Cobham is launching SAILOR XTR, the next generation very small aperture (VSAT) antenna platform, to future-proof connectivity. The one-meter software-controlled Ku-band XTR antenna system is designed for IoT data protocols and new satellite constellations in LEO, medium-earth orbit (MEO), GEO and highly elliptical orbit (HEO) for polar coverage. XTR integrates with encrypted below-deck third-party cellular and Wi-Fi devices at speeds of 1 Gbps for networked IoT sensors and enhanced crew welfare.
"On average, companies only budget one percent of operating expenditures for SatCom," Ewerling says. "Given Covid's devastating effect on crew morale, owners and operators must shift paradigms to ensure credibility and entice crews back out to sea. Our systems now offer live-streaming primetime football - an unthinkable achievement in the past."
Shipping companies and ports are moving away from faxes and PDFs in favor of online applications. "With advances in SATCOM," adds Ewerling, "prices have halved in the past decade with clients getting more value for the same fee. As a fundamental element in digitization, the question for owners and operators is not if they should invest, but when."
New market entrant K4 Mobility has been developing connectivity or K4 Edge-as-a-Service since 2018 for managed service and fleet network control. The K4 Edge OneDome long-range antennae and below-deck OneBox are agnostic hardware and software solutions built to accommodate any satellite and LTE/4G/5G data provider.
Its native K4 app gives clients remote and local network monitoring, control and analytics of onboard IoT sensors ' the way down to the individual device or crewmember profile. Pre-loaded SIM cards and global plans seamlessly and select the optimal, cost-effective network. For those laying at anchor or intercoastal yachting, OneDome boasts LTE service up to 20 nautical miles off shore at speeds of 50 mbps, enough to Netflix and chill in HD.
Bo Feely, Director of Sales for Commercial Shipping, points out that "The industry is moving towards 'more control of data flow to the ship.' They want agnostic internet, fleet network monitoring and software service fees with edge devices (onboard and local network interfaces such as routers). They want one box with one bill."

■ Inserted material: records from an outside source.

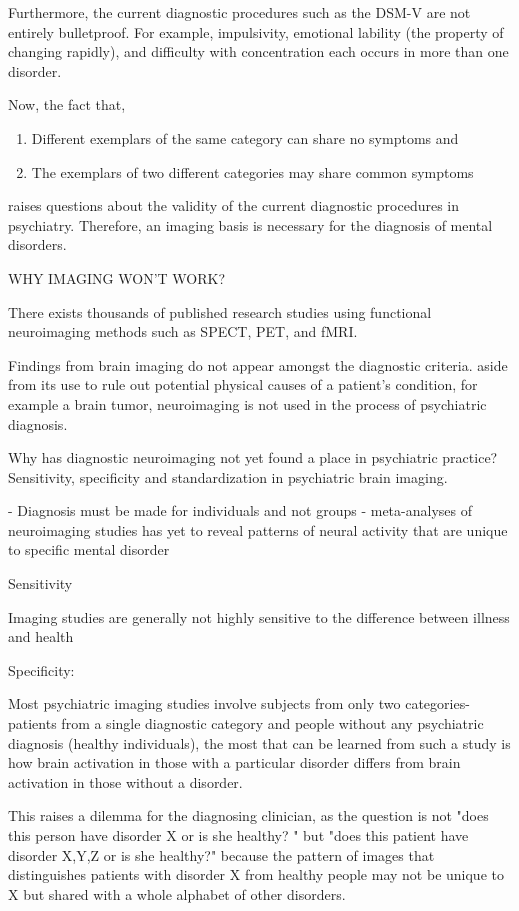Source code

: \documentclass{article}
\begin{document}
Furthermore, the current diagnostic procedures such as the DSM-V are
not entirely bulletproof. For example, impulsivity, emotional lability
(the property of changing rapidly), and difficulty with concentration
each occurs in more than one disorder.

Now, the fact that,

\begin{enumerate}
  \item Different exemplars of the same category can share no
    symptoms and
  \item The exemplars of two different categories may share common
    symptoms
\end{enumerate}

raises questions about the validity of the current diagnostic
procedures in psychiatry. Therefore, an imaging basis is necessary for
the diagnosis of mental disorders.

WHY IMAGING WON'T WORK?

There exists thousands of published research studies using
functional neuroimaging methods such as SPECT, PET, and fMRI.

Findings from brain imaging do not appear amongst the diagnostic
criteria. aside from its use to rule out potential physical causes
of a patient's condition, for example a brain tumor, neuroimaging
is not used in the process of psychiatric diagnosis.

Why has diagnostic neuroimaging not yet found a place in
psychiatric practice? Sensitivity, specificity and standardization
in psychiatric brain imaging.

    - Diagnosis must be made for individuals and not groups
    - meta-analyses of neuroimaging studies has yet to reveal
      patterns of neural activity that are unique to specific
      mental disorder

Sensitivity

Imaging studies are generally not highly sensitive to the
difference between illness and health

Specificity:

Most psychiatric imaging studies involve subjects from only two
categories- patients from a single diagnostic category and people
without any psychiatric diagnosis (healthy individuals), the most
that can be learned from such a study is how brain activation in
those with a particular disorder differs from brain activation in
those without a disorder.

This raises a dilemma for the diagnosing clinician, as the
question is not "does this person have disorder X or is she
healthy? " but "does this patient have disorder X,Y,Z or is she
healthy?" because the pattern of images that distinguishes
patients with disorder X from healthy people may not be unique to
X but shared with a whole alphabet of other disorders.
\end{document}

"Union contract negotiations now push to include minimum data quota per crew member," he says. "Shipowners will want to place as much of that requirement on LTE/4G/5G versus satellite as possible."
Punch it, Chewie!
The world and its communication networks are moving at the speed oflight. SatCom and digital transformation are shepherding improved global operational efficiencies, industry-wide sustainability, safer shipping and more significant maritime conservation opportunities.
A call to action now exists for the maritime industry to respond, adapt and embrace. Those that fail may find their fate tied to the Dodo bird. My response: "Punch it, Chewie!''
Sean Holt is a frequent contributor to The Maritime Executive.
The opinions expressed herein are the author's and not necessarily those of The Maritime Executive.